A group calling itself “Mask Group” has purchased three of the largest mastodon instances.

Mastodon users, especially people on those servers, should be very concerned.

Why?

There are some things you need to consider about mastodon to understand why this is very concerning.

  1. Large Mastodon instances are expensive to run.
  2. Mastodon is not a good platform for large advertisers for a number of reasons.

This means that by buying a large mastodon instance you are signing up for a very large ongoing cost in a system whose current state is adverse to profit generation for the owners. If we assume the purchasers are not complete idiots there are 2 solutions to this problem.

Follow the Microsoft playbook of “embrace and extend”.

People don’t like switching servers. If you buy all the big servers you have a functionally captive audience. Disabling the ability to move your account to another server is easy, and gives you an actually captive audience. They won’t want to loose all the connections they finally just built up again after moving to Mastodon.

If you control the servers that millions of Mastodon users rely on and can’t easily escape, you can also show ads to millions of Mastodon users. You can also start doing all the uncomfortable tracking that many of us came here to get away from.

Massively Disrupt Mastodon itself

Elon has made it clear that he really, really doesn’t want anyone migrating to Mastodon. Your account will be suspended if you dare to mention mastodon.com.

“tens of thousands of dollars a month” for each of a handful of servers is a rounding error to someone as rich as Elon Musk. He probably earns that much in interest in the duration of a sneeze.

What if Elon, or anyone else keeps buying up the largest instances, waits until they have a simple majority of the mastodon user base, and then simply shuts them off?

People can’t migrate their accounts, and millions of people loose confidence in Mastodon. Especially if the people behind “Mask Group” are never exposed. You can’t blame Elon, or anyone else. It was just some “mysterious group”.

“Mask Group”

Seriously. These purchases are nonsensical unless combined with plans that only hurt us. Combine that with an entity calling itself “Mask Group” and you don’t have to be a conspiracy theorist to connect the dots. They put it right there for all to see.

Servers Currently Affected

  • mstdn.jp
  • pawoo.net
  • mastodon.cloud

What’s the answer?

Small servers with people who you either know, or who are organized around an idea or world-view that works for you.

Once a server exceeds the number of people a human can reasonably “know” (Dunbar’s Number) a number of problems emerge.

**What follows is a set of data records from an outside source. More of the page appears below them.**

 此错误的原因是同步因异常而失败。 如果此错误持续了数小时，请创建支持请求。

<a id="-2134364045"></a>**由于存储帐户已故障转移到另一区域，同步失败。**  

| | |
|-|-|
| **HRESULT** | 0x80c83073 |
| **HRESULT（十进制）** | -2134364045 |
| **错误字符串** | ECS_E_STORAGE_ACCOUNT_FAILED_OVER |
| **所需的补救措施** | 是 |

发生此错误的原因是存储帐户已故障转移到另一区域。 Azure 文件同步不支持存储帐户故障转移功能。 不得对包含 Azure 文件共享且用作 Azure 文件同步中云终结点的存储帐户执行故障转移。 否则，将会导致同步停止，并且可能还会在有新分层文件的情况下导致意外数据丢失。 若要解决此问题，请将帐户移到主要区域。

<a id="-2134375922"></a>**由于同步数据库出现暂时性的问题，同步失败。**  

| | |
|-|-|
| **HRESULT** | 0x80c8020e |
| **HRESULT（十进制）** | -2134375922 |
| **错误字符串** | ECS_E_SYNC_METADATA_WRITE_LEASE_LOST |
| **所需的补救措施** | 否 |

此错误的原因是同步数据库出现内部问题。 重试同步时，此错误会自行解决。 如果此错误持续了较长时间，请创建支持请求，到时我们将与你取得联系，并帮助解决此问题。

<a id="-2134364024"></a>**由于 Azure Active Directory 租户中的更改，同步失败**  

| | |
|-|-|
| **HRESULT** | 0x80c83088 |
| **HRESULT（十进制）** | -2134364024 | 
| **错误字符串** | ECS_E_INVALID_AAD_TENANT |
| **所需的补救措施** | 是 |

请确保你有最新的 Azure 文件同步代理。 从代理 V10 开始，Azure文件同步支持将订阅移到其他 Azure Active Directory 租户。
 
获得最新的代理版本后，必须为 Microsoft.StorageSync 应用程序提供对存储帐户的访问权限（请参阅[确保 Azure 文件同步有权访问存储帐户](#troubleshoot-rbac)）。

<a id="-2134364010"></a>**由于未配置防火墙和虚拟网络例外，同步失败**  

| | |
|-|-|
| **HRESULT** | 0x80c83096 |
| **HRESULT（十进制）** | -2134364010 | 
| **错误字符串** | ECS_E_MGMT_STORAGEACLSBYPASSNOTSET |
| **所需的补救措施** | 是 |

  1. Some people feel Anonymous. Penny Arcade explained this problem well:

    penny arcade coming showing that a normal person combined with anonymity and an audience equales total fuckwad

    penny arcade

  2. They can’t be a community of like-minded people, because they’re too big to be a unified group.

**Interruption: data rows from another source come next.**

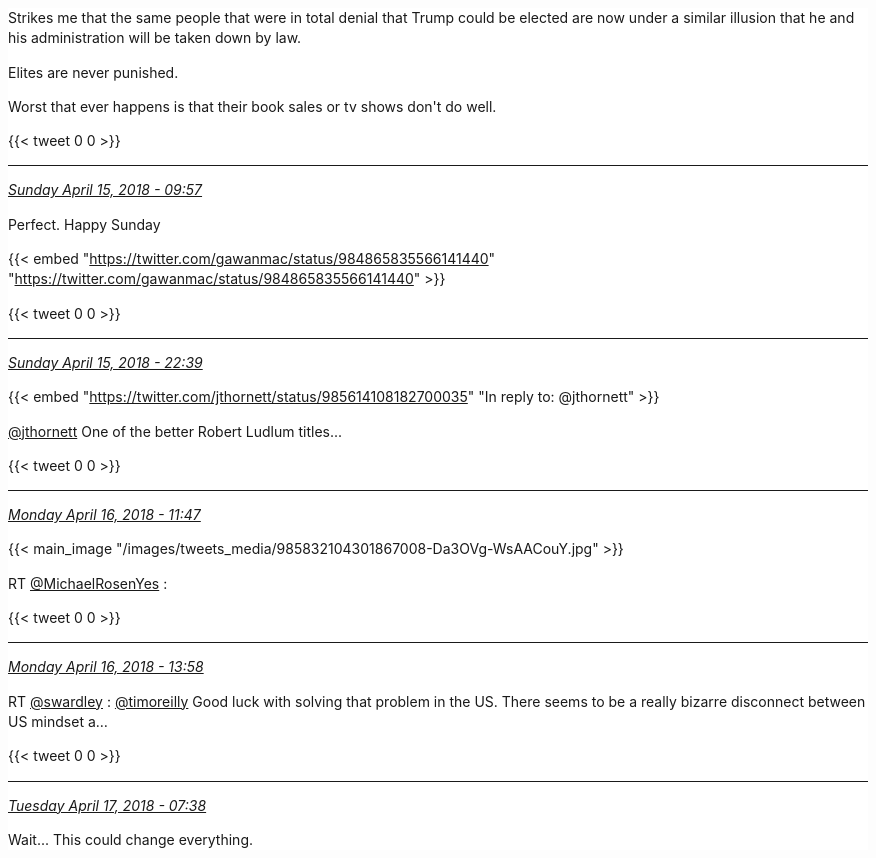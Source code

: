 Strikes me that the same people that were in total denial that Trump could be elected are now under a similar illusion that he and his administration will be taken down by law.

Elites are never punished.

Worst that ever happens is that their book sales or tv shows don't do well.

{{< tweet 0 0 >}}

---

<p><a id="985441922654318592" href="#985441922654318592"><em title="2018-04-15T09:57:17.000+01:00">Sunday April 15, 2018 - 09:57</em></a></p>
      
Perfect. Happy Sunday 

{{< embed "https://twitter.com/gawanmac/status/984865835566141440" "https://twitter.com/gawanmac/status/984865835566141440" >}}


{{< tweet 0 0 >}}

---

<p><a id="985633845713227778" href="#985633845713227778"><em title="2018-04-15T22:39:55.000+01:00">Sunday April 15, 2018 - 22:39</em></a></p>
      
{{< embed "https://twitter.com/jthornett/status/985614108182700035" "In reply to: @jthornett" >}}


[@jthornett](https://twitter.com/@jthornett)  One of the better Robert Ludlum titles...

{{< tweet 0 0 >}}

---

<p><a id="985832104301867008" href="#985832104301867008"><em title="2018-04-16T11:47:44.000+01:00">Monday April 16, 2018 - 11:47</em></a></p>
      {{< main_image "/images/tweets_media/985832104301867008-Da3OVg-WsAACouY.jpg" >}}
          
          
RT [@MichaelRosenYes](https://twitter.com/@MichaelRosenYes) : 

{{< tweet 0 0 >}}

---

<p><a id="985864972138934272" href="#985864972138934272"><em title="2018-04-16T13:58:20.000+01:00">Monday April 16, 2018 - 13:58</em></a></p>
      
RT [@swardley](https://twitter.com/@swardley) : [@timoreilly](https://twitter.com/@timoreilly)  Good luck with solving that problem in the US. There seems to be a really bizarre disconnect between US mindset a…

{{< tweet 0 0 >}}

---

<p><a id="986131685946351617" href="#986131685946351617"><em title="2018-04-17T07:38:10.000+01:00">Tuesday April 17, 2018 - 07:38</em></a></p>
      
Wait... This could change everything.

  3. They’re also really difficult to moderate because you always have some problematic elements who don’t adhered to your server rules because they don’t care or don’t feel they apply to them. See also issue number 1.

Summary

If your server is bought by Mask Group you should run away before you can’t.

If your server is large and you’d like to be with people of a similar mind, move. If you like the chaos of a large one… stay, but keep an eye on who’s running it.

Stux has promised not to sell mstdn.social but I find it hard to believe that a concrete offer of a billion dollars wouldn’t sway him. That’s beyond life-changing money for most humans. That being said, it’s unlikely anyone would really offer them $1B for a million users. So, if you want a big server, I’d stick with theirs.